„China stopt dissidenten in inrichtingen”
China stopt dissidenten in psychiatrische ziekenhuizen op een schaal die doet herinneren aan de voormalige Sovjet-Unie. Duizenden Chinezen met een afwijkende politieke mening zitten in een inrichting
Dat staat in een rapport van de mensenrechtenorganisatie Human Rights Watch dat maandag is verschenen.
Het gaat om aanhangers van de sinds 1999 verboden religieuze beweging Falun Gong, klokkenluiders en mensen die klagen over politieke vervolging of misdragingen van overheidsdienaren. Het rapport vermeldt pijnlijke behandelingen die aanhangers van Falun Gong moesten ondergaan, zoals elektroshocks en elektrische acupunctuur.
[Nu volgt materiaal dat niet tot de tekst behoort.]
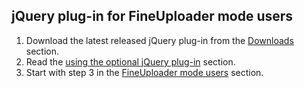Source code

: ## jQuery plug-in for FineUploader mode users ##
1. Download the latest released jQuery plug-in from the [Downloads](https://github.com/valums/file-uploader/wiki/Releases) section.
2. Read the [using the optional jQuery plug-in](using-jquery-plugin.md) section.
3. Start with step 3 in the [FineUploader mode users](path-fineuploader.md) section.

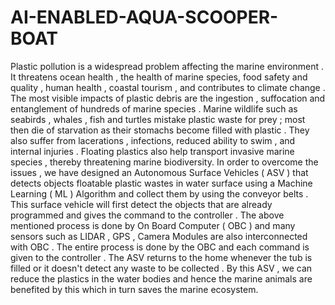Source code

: # AI-ENABLED-AQUA-SCOOPER-BOAT
Plastic pollution is a widespread problem affecting  the marine environment . It
threatens ocean health , the health of marine species, food safety and quality ,
human health , coastal tourism , and contributes to climate change . The most
visible impacts of plastic debris are the ingestion , suffocation and entanglement of
hundreds of marine species . Marine wildlife such as seabirds , whales , fish and
turtles mistake plastic waste for prey ; most then die of starvation as their stomachs
become filled with plastic . They also suffer from lacerations , infections, reduced
ability to swim , and internal injuries . Floating plastics also help transport invasive
marine species , thereby threatening marine biodiversity. In  order to overcome the
issues , we have designed an Autonomous Surface Vehicles ( ASV ) that detects
objects floatable plastic wastes in water surface using a Machine Learning ( ML )
Algorithm and collect them by using the conveyor belts . This surface vehicle will
first detect the objects that are already programmed and gives the command to the
controller . The above mentioned process is done by On Board Computer ( OBC )
and many sensors such as LIDAR , GPS , Camera Modules are also interconnected
with OBC . The entire process is done by the OBC and each command is given to
the controller . The ASV returns to the home whenever the tub is filled or it doesn't
detect any waste to be collected . By this ASV , we can reduce the plastics in the
water bodies and hence the marine animals are benefited by this which in turn
saves the marine ecosystem.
De misbruik van de psychiatrie voor politieke doeleinden is niet zo erg als in de tijd van Mao Zedong, staat in het rapport, maar behoort nog lang niet tot het verleden. „In China stellen forensische psychiaters bij dissidenten nog steeds de diagnose ”gevaarlijk geestesziek”. Vervolgens sturen ze hen voor langdurige behandeling naar speciale psychiatrische inrichtingen.”
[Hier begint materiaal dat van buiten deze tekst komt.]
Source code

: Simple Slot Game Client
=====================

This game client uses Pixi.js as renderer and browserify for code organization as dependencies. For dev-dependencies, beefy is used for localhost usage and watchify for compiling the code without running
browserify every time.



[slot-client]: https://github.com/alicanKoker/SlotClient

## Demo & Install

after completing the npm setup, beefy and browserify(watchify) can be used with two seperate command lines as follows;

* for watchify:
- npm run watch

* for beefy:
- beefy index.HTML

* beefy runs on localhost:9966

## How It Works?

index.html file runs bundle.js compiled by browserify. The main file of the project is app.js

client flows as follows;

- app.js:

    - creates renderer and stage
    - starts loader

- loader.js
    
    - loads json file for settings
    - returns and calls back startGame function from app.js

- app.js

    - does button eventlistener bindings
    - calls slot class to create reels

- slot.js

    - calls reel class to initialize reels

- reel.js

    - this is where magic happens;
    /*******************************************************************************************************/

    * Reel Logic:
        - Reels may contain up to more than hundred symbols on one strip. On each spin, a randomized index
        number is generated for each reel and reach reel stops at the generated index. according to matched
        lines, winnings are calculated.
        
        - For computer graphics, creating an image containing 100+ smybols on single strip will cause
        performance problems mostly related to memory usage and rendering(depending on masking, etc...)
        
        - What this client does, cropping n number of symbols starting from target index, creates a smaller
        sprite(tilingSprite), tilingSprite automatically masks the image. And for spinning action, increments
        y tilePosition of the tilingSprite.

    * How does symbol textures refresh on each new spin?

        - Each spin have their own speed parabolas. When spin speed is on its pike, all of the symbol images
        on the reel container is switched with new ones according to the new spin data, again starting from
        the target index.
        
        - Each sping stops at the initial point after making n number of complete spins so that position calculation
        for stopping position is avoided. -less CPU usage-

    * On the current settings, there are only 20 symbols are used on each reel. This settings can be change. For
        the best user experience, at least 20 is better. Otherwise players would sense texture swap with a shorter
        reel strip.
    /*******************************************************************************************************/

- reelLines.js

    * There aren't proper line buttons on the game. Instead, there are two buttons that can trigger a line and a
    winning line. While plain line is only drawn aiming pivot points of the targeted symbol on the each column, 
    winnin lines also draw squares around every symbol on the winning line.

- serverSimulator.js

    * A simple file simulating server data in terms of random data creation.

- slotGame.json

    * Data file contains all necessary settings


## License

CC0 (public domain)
Ondanks de overstelpende hoeveelheid individuele gevallen die het rapport aanvoert, is het onmogelijk om de schaal waarop dissidenten als geesteszieken worden behandeld precies in kaart te brengen. Human Rights Watch schat dat de afgelopen twintig jaar zeker 3000 „politieke gevallen” voor behandeling bij de psychiater terecht zijn gekomen.
Het rapport van Human Rights Watch verschijnt vlak voor een congres van de World Psychiatric Association (WPA) in het Japanse Yokohama, eind augustus.